Özellikle kadın- erkek ilişkilerinden başlayarak bir sosyal kontrol ve işbölümü çerçevesinde oluşan ahlâk kuralları, zamanla değişen sosyo- ekonomik ilişkilere bağlı olarak kendi de değişir.

Ahlâk kuralları yazılı olmadığı için biçimsel bakımdan hukuktan farklı olmakla birlikte, gene de ahlâk ile hukukun örtüştüğü, hatta özdeşleştiği durumlar vardır.

Toplumun genel ahlâk görüşlerine ve toplumsal vicdana uygun düşmeyen hukuk düzenlemeleri, kendilerinden beklenen toplumsal işlevi yerine getiremeyeceğinden uzun ömürlü olamaz.

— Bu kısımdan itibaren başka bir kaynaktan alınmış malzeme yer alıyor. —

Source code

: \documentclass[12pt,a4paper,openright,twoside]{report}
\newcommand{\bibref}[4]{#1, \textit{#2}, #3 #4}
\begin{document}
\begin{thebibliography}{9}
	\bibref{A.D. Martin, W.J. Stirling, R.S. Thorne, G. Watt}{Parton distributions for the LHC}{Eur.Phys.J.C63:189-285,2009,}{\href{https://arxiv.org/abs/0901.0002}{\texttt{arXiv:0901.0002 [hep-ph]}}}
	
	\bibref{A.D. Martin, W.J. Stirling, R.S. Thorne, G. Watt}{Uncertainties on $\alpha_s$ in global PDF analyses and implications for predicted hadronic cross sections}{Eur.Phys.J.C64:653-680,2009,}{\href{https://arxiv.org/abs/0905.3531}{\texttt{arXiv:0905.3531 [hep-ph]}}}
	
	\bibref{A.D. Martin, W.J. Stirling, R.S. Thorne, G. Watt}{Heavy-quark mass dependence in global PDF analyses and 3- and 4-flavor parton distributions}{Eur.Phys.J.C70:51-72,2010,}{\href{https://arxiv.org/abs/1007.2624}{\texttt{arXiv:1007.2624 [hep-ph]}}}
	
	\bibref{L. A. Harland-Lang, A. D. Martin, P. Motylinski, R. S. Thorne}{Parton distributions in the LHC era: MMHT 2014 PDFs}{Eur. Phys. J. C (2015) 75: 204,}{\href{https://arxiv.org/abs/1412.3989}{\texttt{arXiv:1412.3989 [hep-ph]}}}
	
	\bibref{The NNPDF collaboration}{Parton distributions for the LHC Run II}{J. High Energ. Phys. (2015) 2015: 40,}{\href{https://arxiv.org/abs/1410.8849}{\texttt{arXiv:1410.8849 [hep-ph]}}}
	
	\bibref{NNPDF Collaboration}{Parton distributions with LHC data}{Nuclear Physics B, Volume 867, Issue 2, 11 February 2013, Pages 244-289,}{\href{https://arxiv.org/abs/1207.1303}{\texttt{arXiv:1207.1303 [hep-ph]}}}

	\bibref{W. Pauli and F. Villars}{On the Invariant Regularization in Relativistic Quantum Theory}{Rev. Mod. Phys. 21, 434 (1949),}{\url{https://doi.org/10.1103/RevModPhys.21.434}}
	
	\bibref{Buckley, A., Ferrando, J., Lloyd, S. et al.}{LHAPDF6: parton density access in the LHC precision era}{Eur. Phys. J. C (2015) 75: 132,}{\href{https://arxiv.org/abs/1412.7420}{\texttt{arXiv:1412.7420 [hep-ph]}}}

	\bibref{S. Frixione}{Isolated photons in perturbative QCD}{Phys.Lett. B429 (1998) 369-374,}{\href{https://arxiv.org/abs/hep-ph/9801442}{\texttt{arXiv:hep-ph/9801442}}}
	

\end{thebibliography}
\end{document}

Ahlâk ve hukuk kuralları arasındaki özdeşlik kimi alanlarda çok belirgindir. Örneğin adam öldürme, hırsızlık, dolandırıcılık, rüşvet alma ve verme gibi ahlâkça kötü sayılan eylemler, hukuk kurallarının da yasakladığı ve suç sayarak yaptırıma bağladığı eylemlerdir.

Kimi durumlarda eylemde bulunmamak da ahlâk bakımından kötü sayıldığı gibi hukukun da yasakladığı bir eylem niteliğine bürünür.

Örneğin terk edilmiş, yardıma muhtaç bir çocuk bulan kişinin, onunla ilgilenmesi ahlâk açısından bir ödevdir ve bundan kaçınmak ahlâka aykırı sayılır; terkedilmiş küçük bir çocuğu bulup da yetkili kamu görevlilerine bildirmemek, birçok ülkenin ceza yasasında suç sayılmıştır.

Ahlâkın temel dayanağı, bireylerde geliştirilen ve kötü davranışla uyandırılan “utanma” duygusudur.

Ahlâka aykırı bir davranış “ayıp”, dine aykırı bir davranış ise “günah” olarak nitelenir.

Genel kabul gören bu anlayışa farklı yaklaşımlar da vardır. Örneğin (bir Uzak Doğu dini olan) Çandogyo dininde, öbür dünyada elde edilecek bir ödül kavramı yoktur; çünkü amaç bu dünyaya adalet ve barış getirmekle sınırlıdır. Öbür dünyaya yatırım yoktur.

Kısacası Çandogyo dininde yaşanan dünya önemlidir, öldükten sonrası değil! Dolayısıyla günah kavramı değil, ahlâklı olmak kavramı önemlidir.

Günümüz felsefesinde, ahlâkın niteliği toplum- birey ilişkileri çerçevesinde tartışma konusu olmayı sürdürmektedir.

Medyaya yansıyan güncel olayları izlerken, yukarıdaki satırları yazma gereği hissettim.

Gününüz aydınlık ve esenlik dolu olsun.